Excerpts from a dataset
╔══

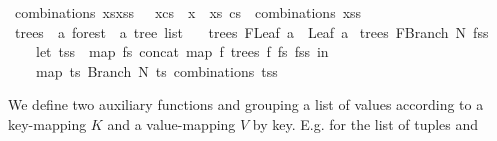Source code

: \begin{isabellebody}
{\isacharbar}{\kern0pt}\ {\isachardoublequoteopen}combinations\ {\isacharparenleft}{\kern0pt}xs{\isacharhash}{\kern0pt}xss{\isacharparenright}{\kern0pt}\ {\isacharequal}{\kern0pt}\ {\isacharbrackleft}{\kern0pt}\ x{\isacharhash}{\kern0pt}cs\ {\isachardot}{\kern0pt}\ x\ {\isacharless}{\kern0pt}{\isacharminus}{\kern0pt}\ xs{\isacharcomma}{\kern0pt}\ cs\ {\isacharless}{\kern0pt}{\isacharminus}{\kern0pt}\ combinations\ xss\ {\isacharbrackright}{\kern0pt}{\isachardoublequoteclose}\isanewline
\isanewline
{}\isamarkupfalse%
\ trees\ {\isacharcolon}{\kern0pt}{\isacharcolon}{\kern0pt}\ {\isachardoublequoteopen}{\isacharprime}{\kern0pt}a\ forest\ {\isasymRightarrow}\ {\isacharprime}{\kern0pt}a\ tree\ list{\isachardoublequoteclose}\ \isanewline
\ \ {\isachardoublequoteopen}trees\ {\isacharparenleft}{\kern0pt}FLeaf\ a{\isacharparenright}{\kern0pt}\ {\isacharequal}{\kern0pt}\ {\isacharbrackleft}{\kern0pt}Leaf\ a{\isacharbrackright}{\kern0pt}{\isachardoublequoteclose}\isanewline
{\isacharbar}{\kern0pt}\ {\isachardoublequoteopen}trees\ {\isacharparenleft}{\kern0pt}FBranch\ N\ fss{\isacharparenright}{\kern0pt}\ {\isacharequal}{\kern0pt}\ {\isacharparenleft}{\kern0pt}\isanewline
\ \ \ \ let\ tss\ {\isacharequal}{\kern0pt}\ {\isacharparenleft}{\kern0pt}map\ {\isacharparenleft}{\kern0pt}{\isasymlambda}fs{\isachardot}{\kern0pt}\ concat\ {\isacharparenleft}{\kern0pt}map\ {\isacharparenleft}{\kern0pt}{\isasymlambda}f{\isachardot}{\kern0pt}\ trees\ f{\isacharparenright}{\kern0pt}\ fs{\isacharparenright}{\kern0pt}{\isacharparenright}{\kern0pt}\ fss{\isacharparenright}{\kern0pt}\ in\isanewline
\ \ \ \ map\ {\isacharparenleft}{\kern0pt}{\isasymlambda}ts{\isachardot}{\kern0pt}\ Branch\ N\ ts{\isacharparenright}{\kern0pt}\ {\isacharparenleft}{\kern0pt}combinations\ tss{\isacharparenright}{\kern0pt}{\isacharparenright}{\kern0pt}{\isachardoublequoteclose}%
\isadelimdocument
%
\endisadelimdocument
%
\isatagdocument
%
\isamarkuptrue%
%
\endisatagdocument
{\isafolddocument}%
%
\isadelimdocument
%
\endisadelimdocument
%
\begin{isamarkuptext}%
We define two auxiliary functions  and  grouping a list of values  according to a key-mapping $K$
and a value-mapping $V$ by key. E.g. for the list of tuples  and

\end{isamarkuptext}
\end{isabellebody}
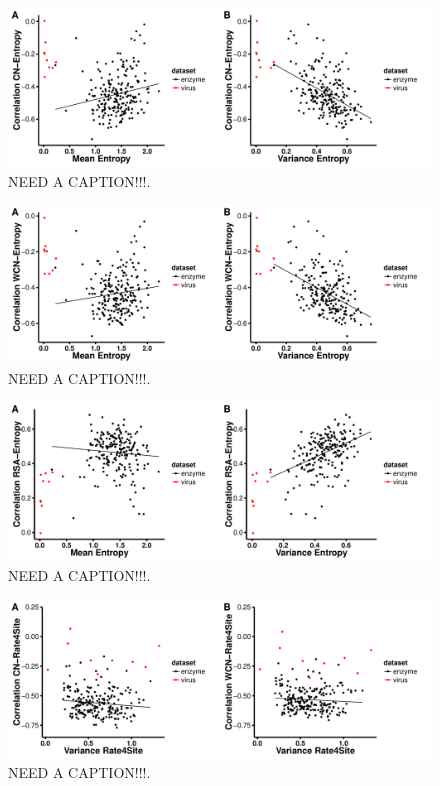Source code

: \documentclass[12pt]{article}
\begin{document}
    \begin{figure}[H]
            \centerline{\includegraphics[width=7.5in]{entropy_cn_cor.pdf}}     
            \caption{NEED A CAPTION!!!.}
            \label{fig:seqent_structure_cors}
    \end{figure}


    \begin{figure}[H]
            \centerline{\includegraphics[width=7.5in]{entropy_wcn_cor.pdf}}     
            \caption{NEED A CAPTION!!!.}
            \label{fig:seqent_structure_cors}
    \end{figure}


    \begin{figure}[H]
            \centerline{\includegraphics[width=7.5in]{entropy_rsa_cor.pdf}}     
            \caption{NEED A CAPTION!!!.}
            \label{fig:seqent_structure_cors}
    \end{figure}
  
       
        \begin{figure}[H]
            \centerline{\includegraphics[width=7.5in]{rate_cor.pdf}}     
            \caption{NEED A CAPTION!!!.}
            \label{fig:seqent_structure_cors}
    \end{figure}
    
\end{document}
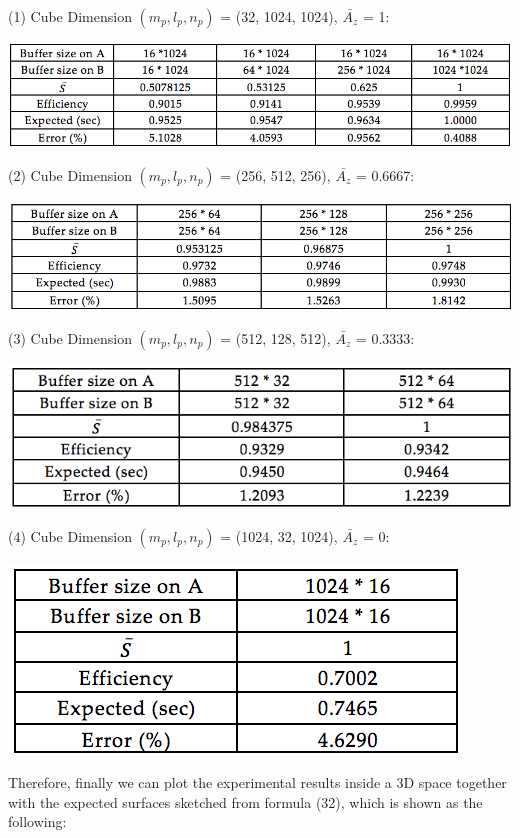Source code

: \documentclass{amsart}
\theoremstyle{definition}
\theoremstyle{remark}
\numberwithin{equation}{section}
\begin{document}
(1) Cube Dimension $(m_p , l_p, n_p)$ = (32, 1024, 1024), $\bar{A_z}$ = 1:

\includegraphics[scale=0.8]{figures/table_p64_1.png}

(2) Cube Dimension $(m_p , l_p, n_p)$ = (256, 512, 256), $\bar{A_z}$ = 0.6667:

\includegraphics[scale=0.8]{figures/table_p64_2.png}

(3) Cube Dimension $(m_p , l_p, n_p)$ = (512, 128, 512), $\bar{A_z}$ = 0.3333:

\includegraphics[scale=0.8]{figures/table_p64_3.png}

(4) Cube Dimension $(m_p , l_p, n_p)$ = (1024, 32, 1024), $\bar{A_z}$ = 0:

\includegraphics[scale=0.8]{figures/table_p64_4.png}

Therefore, finally we can plot the experimental results inside a 3D space together with the expected surfaces sketched from formula (32), which is shown as the following:
\end{document}
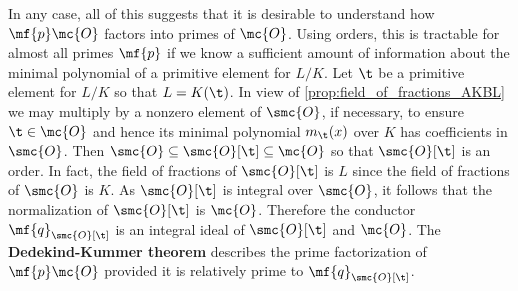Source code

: \documentclass[12pt]{article}
\begin{document}
      In any case, all of this suggests that it is desirable to understand how \(\mf{p}\mc{O}\) factors into primes of \(\mc{O}\). Using orders, this is tractable for almost all primes \(\mf{p}\) if we know a sufficient amount of information about the minimal polynomial of a primitive element for \(L/K\). Let \(\t\) be a primitive element for \(L/K\) so that \(L = K(\t)\). In view of \cref{prop:field_of_fractions_AKBL} we may multiply by a nonzero element of \(\smc{O}\), if necessary, to ensure \(\t \in \mc{O}\) and hence its minimal polynomial \(m_{\t}(x)\) over \(K\) has coefficients in \(\smc{O}\). Then \(\smc{O} \subseteq \smc{O}[\t] \subseteq \mc{O}\) so that \(\smc{O}[\t]\) is an order. In fact, the field of fractions of \(\smc{O}[\t]\) is \(L\) since the field of fractions of \(\smc{O}\) is \(K\). As \(\smc{O}[\t]\) is integral over \(\smc{O}\), it follows that the normalization of \(\smc{O}[\t]\) is \(\mc{O}\). Therefore the conductor \(\mf{q}_{\smc{O}[\t]}\) is an integral ideal of \(\smc{O}[\t]\) and \(\mc{O}\). The \textbf{Dedekind-Kummer theorem} describes the prime factorization of \(\mf{p}\mc{O}\) provided it is relatively prime to \(\mf{q}_{\smc{O}[\t]}\).
\end{document}
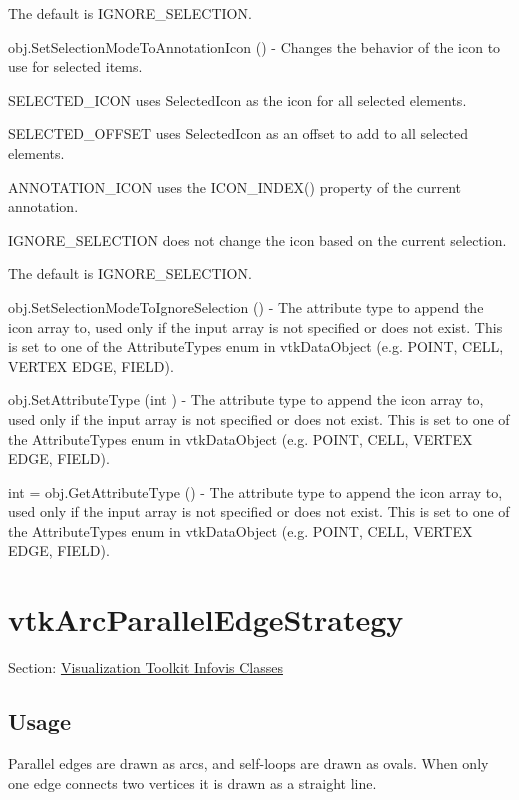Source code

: \begin{DoxyItemize}
\begin{DoxyItemize}
\end{DoxyItemize}The default is I\-G\-N\-O\-R\-E\-\_\-\-S\-E\-L\-E\-C\-T\-I\-O\-N.  
\item {\ttfamily obj.\-Set\-Selection\-Mode\-To\-Annotation\-Icon ()} -\/ Changes the behavior of the icon to use for selected items. 
\begin{DoxyItemize}
\item S\-E\-L\-E\-C\-T\-E\-D\-\_\-\-I\-C\-O\-N uses Selected\-Icon as the icon for all selected elements. 
\item S\-E\-L\-E\-C\-T\-E\-D\-\_\-\-O\-F\-F\-S\-E\-T uses Selected\-Icon as an offset to add to all selected elements. 
\item A\-N\-N\-O\-T\-A\-T\-I\-O\-N\-\_\-\-I\-C\-O\-N uses the I\-C\-O\-N\-\_\-\-I\-N\-D\-E\-X() property of the current annotation. 
\item I\-G\-N\-O\-R\-E\-\_\-\-S\-E\-L\-E\-C\-T\-I\-O\-N does not change the icon based on the current selection. 
\end{DoxyItemize}The default is I\-G\-N\-O\-R\-E\-\_\-\-S\-E\-L\-E\-C\-T\-I\-O\-N.  
\item {\ttfamily obj.\-Set\-Selection\-Mode\-To\-Ignore\-Selection ()} -\/ The attribute type to append the icon array to, used only if the input array is not specified or does not exist. This is set to one of the Attribute\-Types enum in vtk\-Data\-Object (e.\-g. P\-O\-I\-N\-T, C\-E\-L\-L, V\-E\-R\-T\-E\-X E\-D\-G\-E, F\-I\-E\-L\-D).  
\item {\ttfamily obj.\-Set\-Attribute\-Type (int )} -\/ The attribute type to append the icon array to, used only if the input array is not specified or does not exist. This is set to one of the Attribute\-Types enum in vtk\-Data\-Object (e.\-g. P\-O\-I\-N\-T, C\-E\-L\-L, V\-E\-R\-T\-E\-X E\-D\-G\-E, F\-I\-E\-L\-D).  
\item {\ttfamily int = obj.\-Get\-Attribute\-Type ()} -\/ The attribute type to append the icon array to, used only if the input array is not specified or does not exist. This is set to one of the Attribute\-Types enum in vtk\-Data\-Object (e.\-g. P\-O\-I\-N\-T, C\-E\-L\-L, V\-E\-R\-T\-E\-X E\-D\-G\-E, F\-I\-E\-L\-D).  
\end{DoxyItemize}\hypertarget{vtkinfovis_vtkarcparalleledgestrategy}{}\section{vtk\-Arc\-Parallel\-Edge\-Strategy}\label{vtkinfovis_vtkarcparalleledgestrategy}
Section\-: \hyperlink{sec_vtkinfovis}{Visualization Toolkit Infovis Classes} \hypertarget{vtkwidgets_vtkxyplotwidget_Usage}{}\subsection{Usage}\label{vtkwidgets_vtkxyplotwidget_Usage}
Parallel edges are drawn as arcs, and self-\/loops are drawn as ovals. When only one edge connects two vertices it is drawn as a straight line.

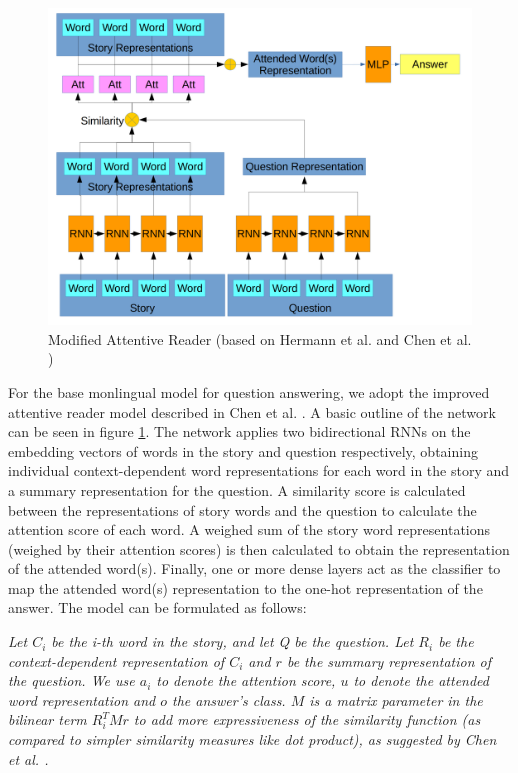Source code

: \documentclass[]{article}
\begin{document}
\begin{center}
	\begin{figure}
		\includegraphics[width=\linewidth]{media/attentive.png}
		\caption{Modified Attentive Reader (based on Hermann et al. \cite{hermann2015teaching} and Chen et al. \cite{chen2016thorough})}
		\label{fig:attentive}
	\end{figure}
\end{center}

For the base monlingual model for question answering, we adopt the improved attentive reader model described in Chen et al. \cite{chen2016thorough}. A basic outline of the network can be seen in figure \ref{fig:attentive}. The network applies two bidirectional RNNs on the embedding vectors of words in the story and question respectively, obtaining individual context-dependent word representations for each word in the story and a summary representation for the question. A similarity score is calculated between the representations of story words and the question to calculate the attention score of each word. A weighed sum of the story word representations (weighed by their attention scores) is then calculated to obtain the representation of the attended word(s). Finally, one or more dense layers act as the classifier to map the attended word(s) representation to the one-hot representation of the answer. The model can be formulated as follows:

\textit{Let $C_i$ be the i-th word in the story, and let Q be the question. Let $R_i$ be the context-dependent representation of $C_i$ and $r$ be the summary representation of the question. We use $a_i$ to denote the attention score, $u$ to denote the attended word representation and $o$ the answer's class. $M$ is a matrix parameter in the bilinear term $R_i^T M r$ to add more expressiveness of the similarity function (as compared to simpler similarity measures like dot product), as suggested by Chen et al. \cite{chen2016thorough}.}
\end{document}
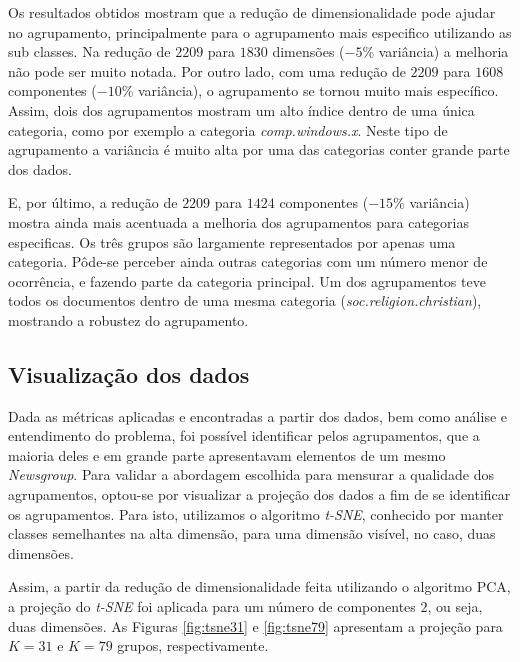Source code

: \documentclass[conference]{IEEEtran}
\begin{document}
Os resultados obtidos mostram que a redução de dimensionalidade pode ajudar no agrupamento, principalmente para o agrupamento mais especifico utilizando as sub classes. Na redução de $2209$ para $1830$ dimensões ($-5\%$ variância) a melhoria não pode ser muito notada. Por outro lado, com uma redução de $2209$ para $1608$ componentes ($-10\%$ variância), o agrupamento se tornou muito mais específico. Assim, dois dos agrupamentos mostram um alto índice dentro de uma única categoria, como por exemplo a categoria \emph{comp.windows.x}. Neste tipo de agrupamento a variância é muito alta por uma das categorias conter grande parte dos dados.

E, por último, a redução de $2209$ para $1424$ componentes ($-15\%$ variância) mostra ainda mais acentuada a melhoria dos agrupamentos para categorias especificas. Os três grupos são largamente representados por apenas uma categoria. Pôde-se perceber ainda outras categorias com um número menor de ocorrência, e fazendo parte da categoria principal. Um dos agrupamentos teve todos os documentos dentro de uma mesma categoria (\emph{soc.religion.christian}), mostrando a robustez do agrupamento.

\subsection{Visualização dos dados}

Dada as métricas aplicadas e encontradas a partir dos dados, bem como análise e entendimento do problema, foi possível identificar pelos agrupamentos, que a maioria deles e em grande parte apresentavam elementos de um mesmo \emph{Newsgroup}. Para validar a abordagem escolhida para mensurar a qualidade dos agrupamentos, optou-se por visualizar a projeção dos dados a fim de se identificar os agrupamentos. Para isto, utilizamos o algoritmo \emph{t-SNE}, conhecido por manter classes semelhantes na alta dimensão, para uma dimensão visível, no caso, duas dimensões.

Assim, a partir da redução de dimensionalidade feita utilizando o algoritmo PCA, a projeção do \emph{t-SNE} foi aplicada para um número de componentes $2$, ou seja, duas dimensões. As Figuras \ref{fig:tsne31} e \ref{fig:tsne79} apresentam a projeção para $K=31$ e $K=79$ grupos, respectivamente.
\end{document}
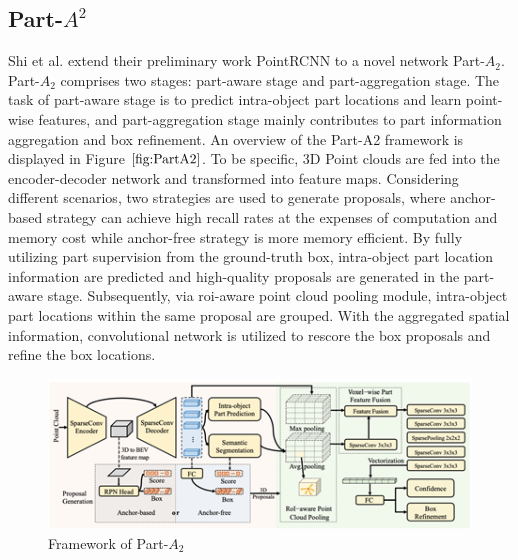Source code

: \subsection{Part-\(A^{2}\)}
Shi et al. extend their preliminary work PointRCNN to a novel network Part-\(A_{2}\)\cite{shi_points_2020}. 
Part-\(A_{2}\) comprises two stages: part-aware stage and part-aggregation stage. The task of part-aware stage is to predict intra-object part locations and learn point-wise features, and part-aggregation stage mainly contributes to part information aggregation and box refinement. An overview of the Part-A2 framework is displayed in Figure \(\ref{fig:PartA2}\). To be specific, 3D Point clouds are fed into the encoder-decoder network and transformed into feature maps. Considering different scenarios, two strategies are used to generate proposals, where anchor-based strategy can achieve high recall rates at the expenses of computation and memory cost while anchor-free strategy is more memory efficient. By fully utilizing part supervision from the ground-truth box, intra-object part location information are predicted and high-quality proposals are generated in the part-aware stage. Subsequently, via \acrshort{roi}-aware point cloud pooling module, intra-object part locations within the same proposal are grouped. With the aggregated spatial information, convolutional network is utilized to rescore the box proposals and refine the box locations. 

\begin{figure}[!htbp]
\centering
\includegraphics[scale=0.8]{Graphics/Part-A2.png}
\caption{Framework of Part-\(A_{2}\)}
\label{fig:PartA2}
\end{figure}
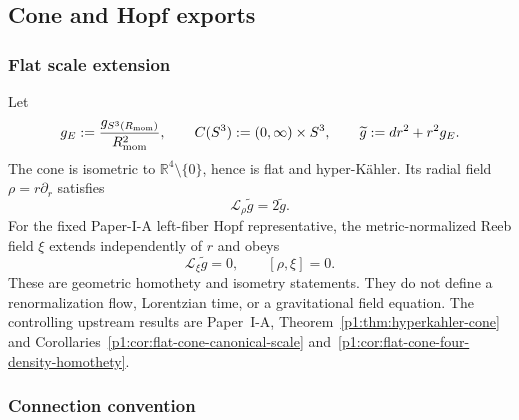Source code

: \documentclass[12pt,a4paper]{article}
\begin{document}
\subsection{Cone and Hopf exports}
\label{p2:sec:geoCon}

\subsubsection{Flat scale extension}

Let
\[
 g_E:=\frac{g_{S^3(R_{\mathrm{mom}})}}{R_{\mathrm{mom}}^2},
 \qquad
 C(S^3):=(0,\infty)\times S^3,
 \qquad
 \widetilde g:=dr^2+r^2g_E.
\]
The cone is isometric to \(\mathbb R^4\setminus\{0\}\), hence is flat and
hyper-K\"ahler.  Its radial field \(\rho=r\partial_r\) satisfies
\[
        \mathcal L_\rho\widetilde g=2\widetilde g.
\]
For the fixed Paper-I-A left-fiber Hopf representative, the
metric-normalized Reeb field \(\xi\) extends independently of \(r\) and obeys
\[
        \mathcal L_\xi\widetilde g=0,
        \qquad
        [\rho,\xi]=0.
\]
These are geometric homothety and isometry statements.  They do not define a
renormalization flow, Lorentzian time, or a gravitational field equation.
The controlling upstream results are Paper~I-A,
Theorem~\ref{p1:thm:hyperkahler-cone} and
Corollaries~\ref{p1:cor:flat-cone-canonical-scale}
and~\ref{p1:cor:flat-cone-four-density-homothety}.

\subsubsection{Connection convention}
\end{document}
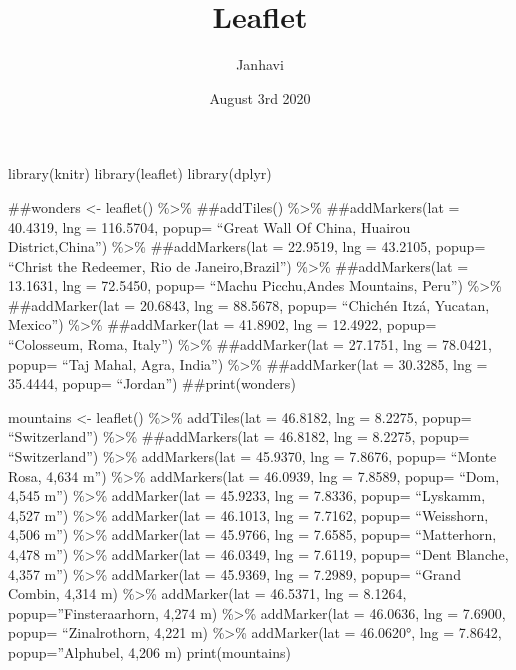 \documentclass[
]{article}
\title{Leaflet}
\author{Janhavi}
\date{August 3rd 2020}
\begin{document}
\maketitle

library(knitr) library(leaflet) library(dplyr)

\#\#wonders \textless- leaflet() \%\textgreater\% \#\#addTiles()
\%\textgreater\% \#\#addMarkers(lat = 40.4319, lng = 116.5704, popup=
``Great Wall Of China, Huairou District,China'') \%\textgreater\%
\#\#addMarkers(lat = 22.9519, lng = 43.2105, popup= ``Christ the
Redeemer, Rio de Janeiro,Brazil'') \%\textgreater\% \#\#addMarkers(lat =
13.1631, lng = 72.5450, popup= ``Machu Picchu,Andes Mountains, Peru'')
\%\textgreater\% \#\#addMarker(lat = 20.6843, lng = 88.5678, popup=
``Chichén Itzá, Yucatan, Mexico'') \%\textgreater\% \#\#addMarker(lat =
41.8902, lng = 12.4922, popup= ``Colosseum, Roma, Italy'')
\%\textgreater\% \#\#addMarker(lat = 27.1751, lng = 78.0421, popup=
``Taj Mahal, Agra, India'') \%\textgreater\% \#\#addMarker(lat =
30.3285, lng = 35.4444, popup= ``Jordan'') \#\#print(wonders)

mountains \textless- leaflet() \%\textgreater\% addTiles(lat = 46.8182,
lng = 8.2275, popup= ``Switzerland'') \%\textgreater\%
\#\#addMarkers(lat = 46.8182, lng = 8.2275, popup= ``Switzerland'')
\%\textgreater\% addMarkers(lat = 45.9370, lng = 7.8676, popup= ``Monte
Rosa, 4,634 m'') \%\textgreater\% addMarkers(lat = 46.0939, lng =
7.8589, popup= ``Dom, 4,545 m'') \%\textgreater\% addMarker(lat =
45.9233, lng = 7.8336, popup= ``Lyskamm, 4,527 m'') \%\textgreater\%
addMarker(lat = 46.1013, lng = 7.7162, popup= ``Weisshorn, 4,506 m'')
\%\textgreater\% addMarker(lat = 45.9766, lng = 7.6585, popup=
``Matterhorn, 4,478 m'') \%\textgreater\% addMarker(lat = 46.0349, lng =
7.6119, popup= ``Dent Blanche, 4,357 m'') \%\textgreater\% addMarker(lat
= 45.9369, lng = 7.2989, popup= ``Grand Combin, 4,314 m)
\%\textgreater\% addMarker(lat = 46.5371, lng = 8.1264,
popup=''Finsteraarhorn, 4,274 m) \%\textgreater\% addMarker(lat =
46.0636, lng = 7.6900, popup= ``Zinalrothorn, 4,221 m) \%\textgreater\%
addMarker(lat = 46.0620°, lng = 7.8642, popup=''Alphubel, 4,206 m)
print(mountains)
\end{document}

╚══

## WHAT YOU SHOULD DO
Each line above that carries the string "isachardoublequoteopen" has to be returned.

## EXERCISE OUTPUT
{\isacharbar}{\kern0pt}\ {\isachardoublequoteopen}combinations\ {\isacharparenleft}{\kern0pt}xs{\isacharhash}{\kern0pt}xss{\isacharparenright}{\kern0pt}\ {\isacharequal}{\kern0pt}\ {\isacharbrackleft}{\kern0pt}\ x{\isacharhash}{\kern0pt}cs\ {\isachardot}{\kern0pt}\ x\ {\isacharless}{\kern0pt}{\isacharminus}{\kern0pt}\ xs{\isacharcomma}{\kern0pt}\ cs\ {\isacharless}{\kern0pt}{\isacharminus}{\kern0pt}\ combinations\ xss\ {\isacharbrackright}{\kern0pt}{\isachardoublequoteclose}\isanewline
\ trees\ {\isacharcolon}{\kern0pt}{\isacharcolon}{\kern0pt}\ {\isachardoublequoteopen}{\isacharprime}{\kern0pt}a\ forest\ {\isasymRightarrow}\ {\isacharprime}{\kern0pt}a\ tree\ list{\isachardoublequoteclose}\ \isanewline
\ \ {\isachardoublequoteopen}trees\ {\isacharparenleft}{\kern0pt}FLeaf\ a{\isacharparenright}{\kern0pt}\ {\isacharequal}{\kern0pt}\ {\isacharbrackleft}{\kern0pt}Leaf\ a{\isacharbrackright}{\kern0pt}{\isachardoublequoteclose}\isanewline
{\isacharbar}{\kern0pt}\ {\isachardoublequoteopen}trees\ {\isacharparenleft}{\kern0pt}FBranch\ N\ fss{\isacharparenright}{\kern0pt}\ {\isacharequal}{\kern0pt}\ {\isacharparenleft}{\kern0pt}\isanewline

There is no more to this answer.